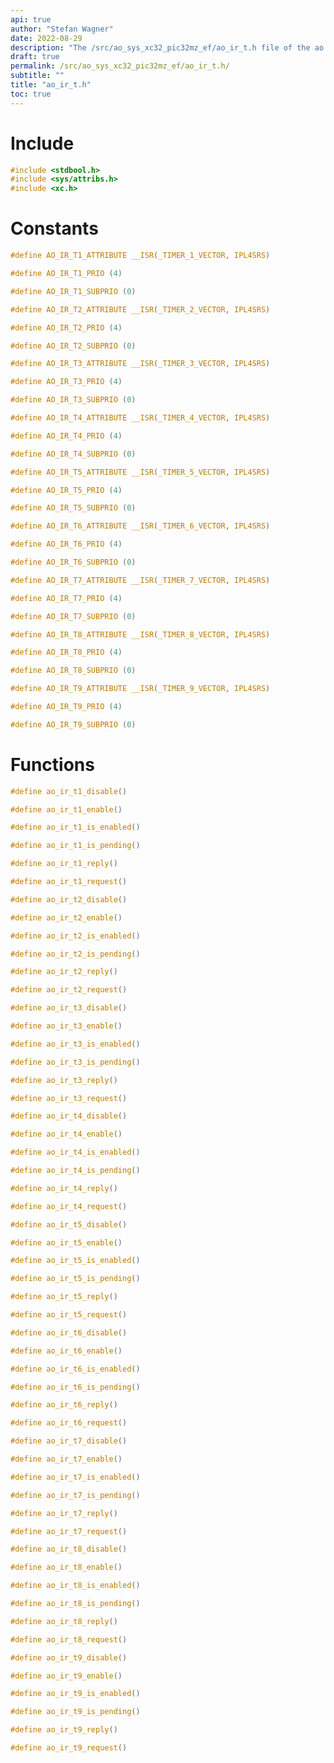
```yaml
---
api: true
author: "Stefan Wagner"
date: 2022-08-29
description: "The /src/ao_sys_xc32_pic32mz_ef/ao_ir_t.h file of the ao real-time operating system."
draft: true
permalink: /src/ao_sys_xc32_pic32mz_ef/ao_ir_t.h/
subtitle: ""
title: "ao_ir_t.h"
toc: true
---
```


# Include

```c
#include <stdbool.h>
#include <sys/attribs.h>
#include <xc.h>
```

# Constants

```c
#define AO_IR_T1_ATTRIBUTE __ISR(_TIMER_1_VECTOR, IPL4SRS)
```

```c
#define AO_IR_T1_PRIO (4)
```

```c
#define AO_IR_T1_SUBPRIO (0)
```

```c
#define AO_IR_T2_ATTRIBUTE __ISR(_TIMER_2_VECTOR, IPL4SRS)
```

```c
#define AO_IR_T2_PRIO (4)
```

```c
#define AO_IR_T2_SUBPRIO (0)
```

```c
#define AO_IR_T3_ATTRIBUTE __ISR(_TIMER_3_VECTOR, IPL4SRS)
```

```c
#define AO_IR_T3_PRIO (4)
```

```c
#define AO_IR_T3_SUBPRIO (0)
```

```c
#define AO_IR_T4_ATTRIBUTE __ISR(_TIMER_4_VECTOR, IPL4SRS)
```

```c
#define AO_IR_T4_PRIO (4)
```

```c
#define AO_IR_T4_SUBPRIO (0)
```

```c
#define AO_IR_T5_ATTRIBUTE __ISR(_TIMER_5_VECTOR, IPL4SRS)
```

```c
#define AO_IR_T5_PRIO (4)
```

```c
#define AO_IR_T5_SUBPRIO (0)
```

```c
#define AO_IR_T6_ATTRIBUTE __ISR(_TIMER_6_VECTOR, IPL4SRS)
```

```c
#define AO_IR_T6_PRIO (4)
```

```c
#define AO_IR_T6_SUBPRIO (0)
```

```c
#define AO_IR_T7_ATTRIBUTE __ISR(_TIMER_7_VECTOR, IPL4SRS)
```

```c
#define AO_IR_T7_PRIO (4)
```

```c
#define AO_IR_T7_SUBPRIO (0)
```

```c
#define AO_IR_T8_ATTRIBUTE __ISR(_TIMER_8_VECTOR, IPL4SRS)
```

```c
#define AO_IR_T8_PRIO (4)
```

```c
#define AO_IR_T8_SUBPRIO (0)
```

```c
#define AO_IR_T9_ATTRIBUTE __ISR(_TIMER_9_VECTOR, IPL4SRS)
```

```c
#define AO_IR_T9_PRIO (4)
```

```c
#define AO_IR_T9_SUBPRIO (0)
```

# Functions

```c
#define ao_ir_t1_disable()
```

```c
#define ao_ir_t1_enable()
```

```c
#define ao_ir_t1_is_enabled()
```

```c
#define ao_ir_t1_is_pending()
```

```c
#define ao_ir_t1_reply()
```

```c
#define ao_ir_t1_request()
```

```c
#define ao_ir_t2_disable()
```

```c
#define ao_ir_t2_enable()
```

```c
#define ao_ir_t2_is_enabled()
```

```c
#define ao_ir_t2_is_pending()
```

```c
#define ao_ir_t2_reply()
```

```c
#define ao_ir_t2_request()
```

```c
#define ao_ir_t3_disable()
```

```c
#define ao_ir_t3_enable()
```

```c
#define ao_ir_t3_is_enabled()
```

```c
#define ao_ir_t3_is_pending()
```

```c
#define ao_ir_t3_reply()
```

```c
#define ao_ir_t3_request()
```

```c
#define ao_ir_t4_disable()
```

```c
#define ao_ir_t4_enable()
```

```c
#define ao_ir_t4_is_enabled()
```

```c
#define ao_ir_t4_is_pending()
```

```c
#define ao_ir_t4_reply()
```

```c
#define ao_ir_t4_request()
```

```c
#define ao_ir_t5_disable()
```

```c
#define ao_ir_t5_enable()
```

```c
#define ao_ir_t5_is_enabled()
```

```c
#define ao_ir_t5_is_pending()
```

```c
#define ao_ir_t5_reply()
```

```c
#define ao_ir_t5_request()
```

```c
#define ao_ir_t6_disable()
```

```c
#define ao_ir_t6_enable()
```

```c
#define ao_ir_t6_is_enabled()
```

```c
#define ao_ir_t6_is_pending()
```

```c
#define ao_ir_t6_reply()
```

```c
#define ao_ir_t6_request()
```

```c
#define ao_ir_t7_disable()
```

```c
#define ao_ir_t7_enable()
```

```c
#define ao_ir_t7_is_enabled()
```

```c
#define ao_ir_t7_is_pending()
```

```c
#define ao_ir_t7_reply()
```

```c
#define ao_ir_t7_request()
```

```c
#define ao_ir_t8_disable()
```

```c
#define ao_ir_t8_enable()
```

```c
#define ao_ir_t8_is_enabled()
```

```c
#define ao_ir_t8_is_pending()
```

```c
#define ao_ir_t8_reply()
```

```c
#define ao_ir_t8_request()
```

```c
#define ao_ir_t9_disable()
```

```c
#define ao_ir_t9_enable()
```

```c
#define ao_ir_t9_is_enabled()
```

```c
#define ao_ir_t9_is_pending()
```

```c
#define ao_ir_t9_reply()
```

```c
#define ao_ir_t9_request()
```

+---+

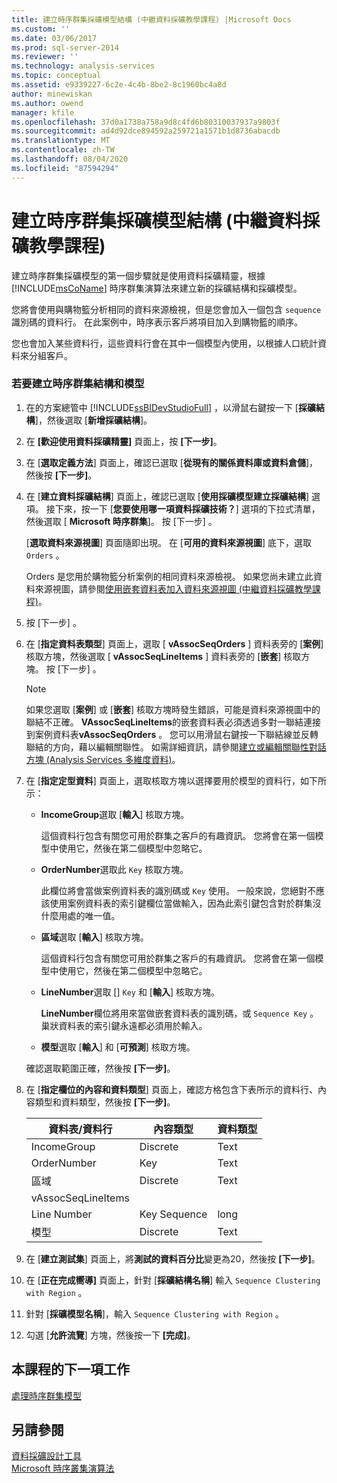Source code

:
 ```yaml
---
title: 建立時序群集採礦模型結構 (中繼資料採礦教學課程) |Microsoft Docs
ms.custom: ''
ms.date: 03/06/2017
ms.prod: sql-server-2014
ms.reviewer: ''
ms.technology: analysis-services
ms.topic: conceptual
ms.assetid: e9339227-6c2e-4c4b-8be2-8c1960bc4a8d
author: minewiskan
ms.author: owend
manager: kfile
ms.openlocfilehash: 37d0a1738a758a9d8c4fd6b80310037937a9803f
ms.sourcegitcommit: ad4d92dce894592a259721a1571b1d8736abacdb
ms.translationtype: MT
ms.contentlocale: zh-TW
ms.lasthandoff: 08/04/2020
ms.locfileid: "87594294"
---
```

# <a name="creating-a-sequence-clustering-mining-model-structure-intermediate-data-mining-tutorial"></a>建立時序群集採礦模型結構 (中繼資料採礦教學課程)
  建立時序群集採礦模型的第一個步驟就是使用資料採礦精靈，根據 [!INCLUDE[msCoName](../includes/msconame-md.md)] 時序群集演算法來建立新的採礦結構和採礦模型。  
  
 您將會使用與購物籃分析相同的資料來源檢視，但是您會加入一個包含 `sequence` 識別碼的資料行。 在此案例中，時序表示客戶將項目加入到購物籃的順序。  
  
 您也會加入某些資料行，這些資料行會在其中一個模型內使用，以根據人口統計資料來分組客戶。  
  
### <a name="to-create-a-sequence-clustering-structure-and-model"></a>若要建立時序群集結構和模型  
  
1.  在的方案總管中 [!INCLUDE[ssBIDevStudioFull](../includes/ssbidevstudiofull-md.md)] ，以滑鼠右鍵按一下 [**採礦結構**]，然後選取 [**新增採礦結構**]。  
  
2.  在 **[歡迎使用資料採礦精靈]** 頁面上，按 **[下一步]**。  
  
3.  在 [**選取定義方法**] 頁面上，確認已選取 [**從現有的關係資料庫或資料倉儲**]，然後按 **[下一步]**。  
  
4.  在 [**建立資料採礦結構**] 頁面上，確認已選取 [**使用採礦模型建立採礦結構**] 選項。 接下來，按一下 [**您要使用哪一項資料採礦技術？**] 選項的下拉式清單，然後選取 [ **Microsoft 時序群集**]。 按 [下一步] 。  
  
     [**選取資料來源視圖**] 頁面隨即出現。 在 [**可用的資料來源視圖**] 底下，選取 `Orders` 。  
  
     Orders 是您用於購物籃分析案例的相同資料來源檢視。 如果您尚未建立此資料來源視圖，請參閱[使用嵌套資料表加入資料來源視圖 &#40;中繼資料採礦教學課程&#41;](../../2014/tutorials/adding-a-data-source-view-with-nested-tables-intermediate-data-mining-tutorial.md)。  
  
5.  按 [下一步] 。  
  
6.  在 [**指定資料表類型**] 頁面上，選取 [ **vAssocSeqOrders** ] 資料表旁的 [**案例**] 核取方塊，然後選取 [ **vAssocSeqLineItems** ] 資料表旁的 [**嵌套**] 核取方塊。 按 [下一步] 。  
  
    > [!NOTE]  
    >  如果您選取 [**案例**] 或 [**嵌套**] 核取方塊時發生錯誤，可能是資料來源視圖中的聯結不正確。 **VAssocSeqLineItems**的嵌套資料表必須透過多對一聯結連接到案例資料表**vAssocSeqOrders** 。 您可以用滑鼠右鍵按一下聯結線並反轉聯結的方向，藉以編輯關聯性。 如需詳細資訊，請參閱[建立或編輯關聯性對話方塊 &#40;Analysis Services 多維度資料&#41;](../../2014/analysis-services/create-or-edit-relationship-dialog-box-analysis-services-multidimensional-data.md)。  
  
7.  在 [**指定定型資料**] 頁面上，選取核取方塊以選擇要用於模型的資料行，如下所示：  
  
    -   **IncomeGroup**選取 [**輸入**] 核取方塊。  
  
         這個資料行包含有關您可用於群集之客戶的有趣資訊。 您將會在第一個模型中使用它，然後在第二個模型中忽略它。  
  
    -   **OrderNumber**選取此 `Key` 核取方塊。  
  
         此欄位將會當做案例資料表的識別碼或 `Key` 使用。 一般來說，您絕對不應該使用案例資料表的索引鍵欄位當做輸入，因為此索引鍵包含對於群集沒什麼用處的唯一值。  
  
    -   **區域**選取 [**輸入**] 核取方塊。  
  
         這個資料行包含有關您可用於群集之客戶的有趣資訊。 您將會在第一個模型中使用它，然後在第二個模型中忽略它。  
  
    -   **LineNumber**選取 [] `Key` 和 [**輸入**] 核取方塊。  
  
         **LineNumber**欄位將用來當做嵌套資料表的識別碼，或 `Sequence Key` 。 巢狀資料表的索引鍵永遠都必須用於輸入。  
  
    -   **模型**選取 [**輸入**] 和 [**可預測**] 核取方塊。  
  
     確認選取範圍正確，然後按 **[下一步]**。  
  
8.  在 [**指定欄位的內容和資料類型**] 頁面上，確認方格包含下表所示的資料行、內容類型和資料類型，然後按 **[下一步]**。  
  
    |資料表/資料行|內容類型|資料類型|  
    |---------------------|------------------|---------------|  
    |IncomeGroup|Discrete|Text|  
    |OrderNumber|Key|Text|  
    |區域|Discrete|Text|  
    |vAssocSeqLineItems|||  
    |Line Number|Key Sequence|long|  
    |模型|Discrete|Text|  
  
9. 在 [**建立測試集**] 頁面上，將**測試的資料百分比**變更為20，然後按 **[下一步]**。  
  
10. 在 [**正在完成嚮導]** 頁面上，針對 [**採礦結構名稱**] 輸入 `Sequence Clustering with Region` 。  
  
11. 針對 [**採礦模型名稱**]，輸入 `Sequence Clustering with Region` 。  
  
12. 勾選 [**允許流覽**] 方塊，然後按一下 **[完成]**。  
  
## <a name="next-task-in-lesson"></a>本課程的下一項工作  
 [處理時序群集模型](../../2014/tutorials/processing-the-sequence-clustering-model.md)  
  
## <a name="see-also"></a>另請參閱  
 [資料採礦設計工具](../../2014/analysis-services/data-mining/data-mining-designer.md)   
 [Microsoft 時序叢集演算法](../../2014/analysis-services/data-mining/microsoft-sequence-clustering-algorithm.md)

+---+

§ **Activity**
In the listing above, find each line with the word "intermediate" and copy it out.

§ **Result of the exercise**
# <a name="creating-a-sequence-clustering-mining-model-structure-intermediate-data-mining-tutorial"></a>建立時序群集採礦模型結構 (中繼資料採礦教學課程)
     Orders 是您用於購物籃分析案例的相同資料來源檢視。 如果您尚未建立此資料來源視圖，請參閱[使用嵌套資料表加入資料來源視圖 &#40;中繼資料採礦教學課程&#41;](../../2014/tutorials/adding-a-data-source-view-with-nested-tables-intermediate-data-mining-tutorial.md)。  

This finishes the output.